Supplied records -
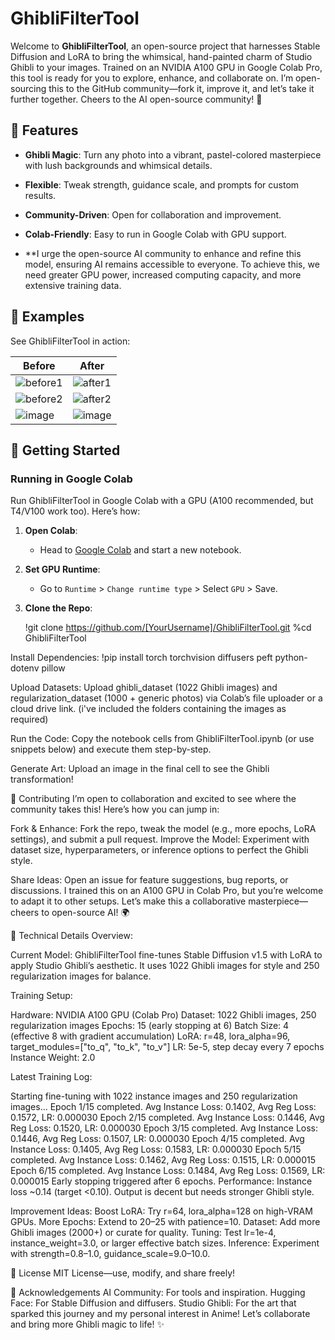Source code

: # GhibliFilterTool

Welcome to **GhibliFilterTool**, an open-source project that harnesses Stable Diffusion and LoRA to bring the whimsical, hand-painted charm of Studio Ghibli to your images. Trained on an NVIDIA A100 GPU in Google Colab Pro, this tool is ready for you to explore, enhance, and collaborate on. I’m open-sourcing this to the GitHub community—fork it, improve it, and let’s take it further together. Cheers to the AI open-source community! 🎉

## 🌟 Features

- **Ghibli Magic**: Turn any photo into a vibrant, pastel-colored masterpiece with lush backgrounds and whimsical details.
- **Flexible**: Tweak strength, guidance scale, and prompts for custom results.
- **Community-Driven**: Open for collaboration and improvement.
- **Colab-Friendly**: Easy to run in Google Colab with GPU support.

- **I urge the open-source AI community to enhance and refine this model, ensuring AI remains accessible to everyone. To achieve this, we need greater GPU power, increased computing capacity, and more extensive training data.

## 🎨 Examples

See GhibliFilterTool in action:

| Before | After |
|--------|-------|
|![before1](https://github.com/user-attachments/assets/5a14c4d2-7ce0-477d-94f9-be8e55253a48) | ![after1](https://github.com/user-attachments/assets/99a5c7c0-f6c1-4f1d-ba11-ace3a6e55e8c) |
|![before2](https://github.com/user-attachments/assets/90f301d0-96ed-4250-836b-73b371d5697d) | ![after2](https://github.com/user-attachments/assets/1a8e9208-12f3-417d-b71a-8d613b01728c) |
|![image](https://github.com/user-attachments/assets/df568d20-8825-422d-b6e6-f37463f06b12) | ![image](https://github.com/user-attachments/assets/ed095a7c-195a-41e7-a641-138f5e219645)


## 🚀 Getting Started

### Running in Google Colab

Run GhibliFilterTool in Google Colab with a GPU (A100 recommended, but T4/V100 work too). Here’s how:

1. **Open Colab**:
   - Head to [Google Colab](https://colab.research.google.com/) and start a new notebook.

2. **Set GPU Runtime**:
   - Go to `Runtime` > `Change runtime type` > Select `GPU` > Save.

3. **Clone the Repo**:
   
   !git clone https://github.com/[YourUsername]/GhibliFilterTool.git
   %cd GhibliFilterTool
   
Install Dependencies: !pip install torch torchvision diffusers peft python-dotenv pillow

Upload Datasets: Upload ghibli_dataset (1022 Ghibli images) and regularization_dataset (1000 + generic photos) via Colab’s file uploader or a cloud drive link. (i've included the folders containing the images as required) 

Run the Code:
Copy the notebook cells from GhibliFilterTool.ipynb (or use snippets below) and execute them step-by-step.

Generate Art:
Upload an image in the final cell to see the Ghibli transformation!

🤝 Contributing
I’m open to collaboration and excited to see where the community takes this! Here’s how you can jump in:

Fork & Enhance: Fork the repo, tweak the model (e.g., more epochs, LoRA settings), and submit a pull request.
Improve the Model: Experiment with dataset size, hyperparameters, or inference options to perfect the Ghibli style.

Share Ideas: Open an issue for feature suggestions, bug reports, or discussions.
I trained this on an A100 GPU in Colab Pro, but you’re welcome to adapt it to other setups. Let’s make this a collaborative masterpiece—cheers to open-source AI! 🌍

📖 Technical Details Overview:

Current Model: GhibliFilterTool fine-tunes Stable Diffusion v1.5 with LoRA to apply Studio Ghibli’s aesthetic. It uses 1022 Ghibli images for style and 250 regularization images for balance.

Training Setup:

Hardware: NVIDIA A100 GPU (Colab Pro)
Dataset: 1022 Ghibli images, 250 regularization images
Epochs: 15 (early stopping at 6)
Batch Size: 4 (effective 8 with gradient accumulation)
LoRA: r=48, lora_alpha=96, target_modules=["to_q", "to_k", "to_v"]
LR: 5e-5, step decay every 7 epochs
Instance Weight: 2.0

Latest Training Log:

Starting fine-tuning with 1022 instance images and 250 regularization images...
Epoch 1/15 completed. Avg Instance Loss: 0.1402, Avg Reg Loss: 0.1572, LR: 0.000030
Epoch 2/15 completed. Avg Instance Loss: 0.1446, Avg Reg Loss: 0.1520, LR: 0.000030
Epoch 3/15 completed. Avg Instance Loss: 0.1446, Avg Reg Loss: 0.1507, LR: 0.000030
Epoch 4/15 completed. Avg Instance Loss: 0.1405, Avg Reg Loss: 0.1583, LR: 0.000030
Epoch 5/15 completed. Avg Instance Loss: 0.1462, Avg Reg Loss: 0.1515, LR: 0.000015
Epoch 6/15 completed. Avg Instance Loss: 0.1484, Avg Reg Loss: 0.1569, LR: 0.000015
Early stopping triggered after 6 epochs.
Performance: Instance loss ~0.14 (target <0.10). Output is decent but needs stronger Ghibli style.

Improvement Ideas:
Boost LoRA: Try r=64, lora_alpha=128 on high-VRAM GPUs.
More Epochs: Extend to 20–25 with patience=10.
Dataset: Add more Ghibli images (2000+) or curate for quality.
Tuning: Test lr=1e-4, instance_weight=3.0, or larger effective batch sizes.
Inference: Experiment with strength=0.8–1.0, guidance_scale=9.0–10.0.

📜 License
MIT License—use, modify, and share freely!

🙌 Acknowledgements
AI Community: For tools and inspiration.
Hugging Face: For Stable Diffusion and diffusers.
Studio Ghibli: For the art that sparked this journey and my personal interest in Anime!
Let’s collaborate and bring more Ghibli magic to life! ✨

Task details - The reply should consist solely of the lines above from the one that has "Instance Weight: 2.0" through the one that has "Hugging Face: For", reproduced exactly.

Response area -
Instance Weight: 2.0

Latest Training Log:

Starting fine-tuning with 1022 instance images and 250 regularization images...
Epoch 1/15 completed. Avg Instance Loss: 0.1402, Avg Reg Loss: 0.1572, LR: 0.000030
Epoch 2/15 completed. Avg Instance Loss: 0.1446, Avg Reg Loss: 0.1520, LR: 0.000030
Epoch 3/15 completed. Avg Instance Loss: 0.1446, Avg Reg Loss: 0.1507, LR: 0.000030
Epoch 4/15 completed. Avg Instance Loss: 0.1405, Avg Reg Loss: 0.1583, LR: 0.000030
Epoch 5/15 completed. Avg Instance Loss: 0.1462, Avg Reg Loss: 0.1515, LR: 0.000015
Epoch 6/15 completed. Avg Instance Loss: 0.1484, Avg Reg Loss: 0.1569, LR: 0.000015
Early stopping triggered after 6 epochs.
Performance: Instance loss ~0.14 (target <0.10). Output is decent but needs stronger Ghibli style.

Improvement Ideas:
Boost LoRA: Try r=64, lora_alpha=128 on high-VRAM GPUs.
More Epochs: Extend to 20–25 with patience=10.
Dataset: Add more Ghibli images (2000+) or curate for quality.
Tuning: Test lr=1e-4, instance_weight=3.0, or larger effective batch sizes.
Inference: Experiment with strength=0.8–1.0, guidance_scale=9.0–10.0.

📜 License
MIT License—use, modify, and share freely!

🙌 Acknowledgements
AI Community: For tools and inspiration.
Hugging Face: For Stable Diffusion and diffusers.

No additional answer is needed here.